(Saved data entries)
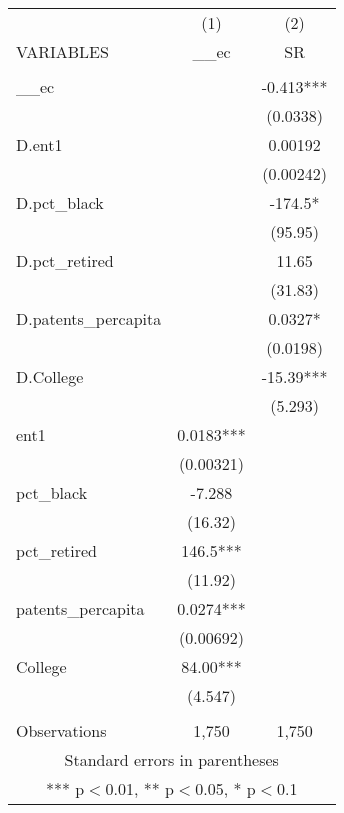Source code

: \begin{tabular}{lcc} \hline
 & (1) & (2) \\
VARIABLES & \_\_ec & SR \\ \hline
 &  &  \\
\_\_ec &  & -0.413*** \\
 &  & (0.0338) \\
D.ent1 &  & 0.00192 \\
 &  & (0.00242) \\
D.pct\_black &  & -174.5* \\
 &  & (95.95) \\
D.pct\_retired &  & 11.65 \\
 &  & (31.83) \\
D.patents\_percapita &  & 0.0327* \\
 &  & (0.0198) \\
D.College &  & -15.39*** \\
 &  & (5.293) \\
ent1 & 0.0183*** &  \\
 & (0.00321) &  \\
pct\_black & -7.288 &  \\
 & (16.32) &  \\
pct\_retired & 146.5*** &  \\
 & (11.92) &  \\
patents\_percapita & 0.0274*** &  \\
 & (0.00692) &  \\
College & 84.00*** &  \\
 & (4.547) &  \\
 &  &  \\
 Observations & 1,750 & 1,750 \\ \hline
\multicolumn{3}{c}{ Standard errors in parentheses} \\
\multicolumn{3}{c}{ *** p$<$0.01, ** p$<$0.05, * p$<$0.1} \\
\end{tabular}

§ **Your instructions**: Your answer must be the records above, word for word, with every picture left out.

§ **Written answer**:
Source code

: \begin{tabular}{lcc} \hline
 & (1) & (2) \\
VARIABLES & \_\_ec & SR \\ \hline
 &  &  \\
\_\_ec &  & -0.413*** \\
 &  & (0.0338) \\
D.ent1 &  & 0.00192 \\
 &  & (0.00242) \\
D.pct\_black &  & -174.5* \\
 &  & (95.95) \\
D.pct\_retired &  & 11.65 \\
 &  & (31.83) \\
D.patents\_percapita &  & 0.0327* \\
 &  & (0.0198) \\
D.College &  & -15.39*** \\
 &  & (5.293) \\
ent1 & 0.0183*** &  \\
 & (0.00321) &  \\
pct\_black & -7.288 &  \\
 & (16.32) &  \\
pct\_retired & 146.5*** &  \\
 & (11.92) &  \\
patents\_percapita & 0.0274*** &  \\
 & (0.00692) &  \\
College & 84.00*** &  \\
 & (4.547) &  \\
 &  &  \\
 Observations & 1,750 & 1,750 \\ \hline
\multicolumn{3}{c}{ Standard errors in parentheses} \\
\multicolumn{3}{c}{ *** p$<$0.01, ** p$<$0.05, * p$<$0.1} \\
\end{tabular}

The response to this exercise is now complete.